For the first time in its history, the 2019/20 version of the survey collected data on whether people felt safe from fire in their homes. The data showed that most people feel safe in their home and do not fear that a fire will break out.
In 2019/20, 89 per cent of households said they felt safe from fire in their home and 6 per cent said that they neither agreed nor disagreed that they felt safe at home. One in 20 (5 per cent) of households said they felt unsafe in their home because they fear that a fire may break out. This varied by tenure, the type of dwelling the household lived in and the respondent’s age and ethnicity.
Renters were more likely to (strongly or tend to) agree that they did not feel safe at home because they fear that a fire may break out. Social renters were more concerned, with 10 per cent agreeing with the statement, compared to 7 per cent of private renters. Owner-occupiers were the least likely to agree that they did not feel safe at home due to the fear of a fire breaking out, at just 3 per cent.
Respondents in purpose built flats (low rise and high rise) were more likely than respondents in almost all other dwelling types to feel unsafe in their homes.
In 2019/20, 21 per cent of those in high-rise flats and 11 per cent of those in low-rise flats felt unsafe in their home. Rates for those who live in other dwelling types were much lower. For example, 5 per cent of those in small terraced houses and 4 per cent of those in bungalows (strongly or tended to) agree that they did not feel safe at home because they feared a fire breaking out.
Younger people were more likely to feel unsafe in their home, with 15 per cent of those aged 16-24 reporting they felt unsafe, higher than any other age group.
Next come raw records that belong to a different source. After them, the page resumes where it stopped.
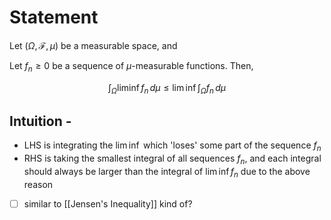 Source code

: # Statement

Let $(\Omega, \mathcal{F}, \mu)$ be a measurable space, and 
 
Let $f_{n}\geq 0$ be a sequence of $\mu$-measurable functions. Then,

$$
\int _{\Omega}\lim_{}\inf f_{n} \, d\mu \leq \lim\inf \int _{\Omega}f_{n} \, d\mu  
$$

## Intuition - 

- LHS is integrating the $\lim\inf$ which 'loses' some part of the sequence $f_{n}$
- RHS is taking the smallest integral of all sequences $f_{n}$, and each integral should always be larger than the integral of $\lim\inf f_{n}$ due to the above reason
- [ ] similar to [[Jensen's Inequality]] kind of?

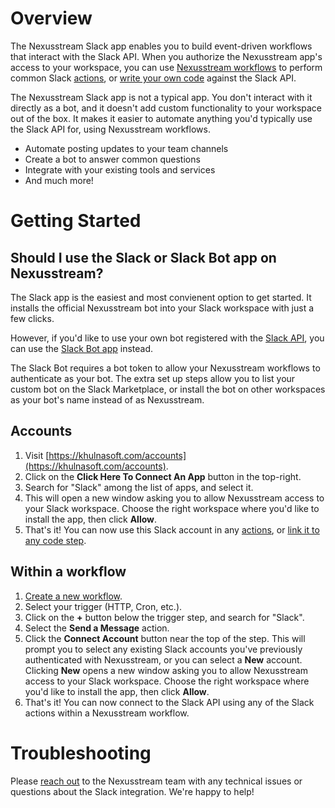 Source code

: # Overview

The Nexusstream Slack app enables you to build event-driven workflows that interact with the Slack API. When you authorize the Nexusstream app's access to your workspace, you can use [Nexusstream workflows](/workflows/) to perform common Slack [actions](#workflow-actions), or [write your own code](/code/) against the Slack API.

The Nexusstream Slack app is not a typical app. You don't interact with it directly as a bot, and it doesn't add custom functionality to your workspace out of the box. It makes it easier to automate anything you'd typically use the Slack API for, using Nexusstream workflows. 

- Automate posting updates to your team channels
- Create a bot to answer common questions
- Integrate with your existing tools and services
- And much more!

# Getting Started

## Should I use the Slack or Slack Bot app on Nexusstream?

The Slack app is the easiest and most convienent option to get started. It installs the official Nexusstream bot into your Slack workspace with just a few clicks.

However, if you'd like to use your own bot registered with the [Slack API](https://api.slack.com), you can use the [Slack Bot app](https://khulnasoft.com/apps/slack-bot) instead.

The Slack Bot requires a bot token to allow your Nexusstream workflows to authenticate as your bot. The extra set up steps allow you to list your custom bot on the Slack Marketplace, or install the bot on other workspaces as your bot's name instead of as Nexusstream.

## Accounts

1. Visit [https://khulnasoft.com/accounts](https://khulnasoft.com/accounts).
2. Click on the **Click Here To Connect An App** button in the top-right.
3. Search for "Slack" among the list of apps, and select it.
4. This will open a new window asking you to allow Nexusstream access to your Slack workspace. Choose the right workspace where you'd like to install the app, then click **Allow**.
5. That's it! You can now use this Slack account in any [actions](#workflow-actions), or [link it to any code step](/connected-accounts/#connecting-accounts).

## Within a workflow

1. [Create a new workflow](https://khulnasoft.com/new).
2. Select your trigger (HTTP, Cron, etc.).
3. Click on the **+** button below the trigger step, and search for "Slack".
4. Select the **Send a Message** action.
5. Click the **Connect Account** button near the top of the step. This will prompt you to select any existing Slack accounts you've previously authenticated with Nexusstream, or you can select a **New** account. Clicking **New** opens a new window asking you to allow Nexusstream access to your Slack workspace. Choose the right workspace where you'd like to install the app, then click **Allow**.
6. That's it! You can now connect to the Slack API using any of the Slack actions within a Nexusstream workflow.

# Troubleshooting

Please [reach out](https://khulnasoft.com/support/) to the Nexusstream team with any technical issues or questions about the Slack integration. We're happy to help!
The other age groups ranged from 4 to 6 per cent. Those aged 35-44 were more likely to feel unsafe in their home (6 per cent) than 45-54 year olds (4 per cent) and those aged 65 and over (also 4 per cent).
Those from an ethnic minority background were more likely than those from a White background to report feeling unsafe at home due to fear that a fire might break out (8 per cent compared to 5 per cent).
It is likely that all these findings are related. For example, younger people and those from an ethnic minority background are more likely to be renters and renters are more likely to live in flats.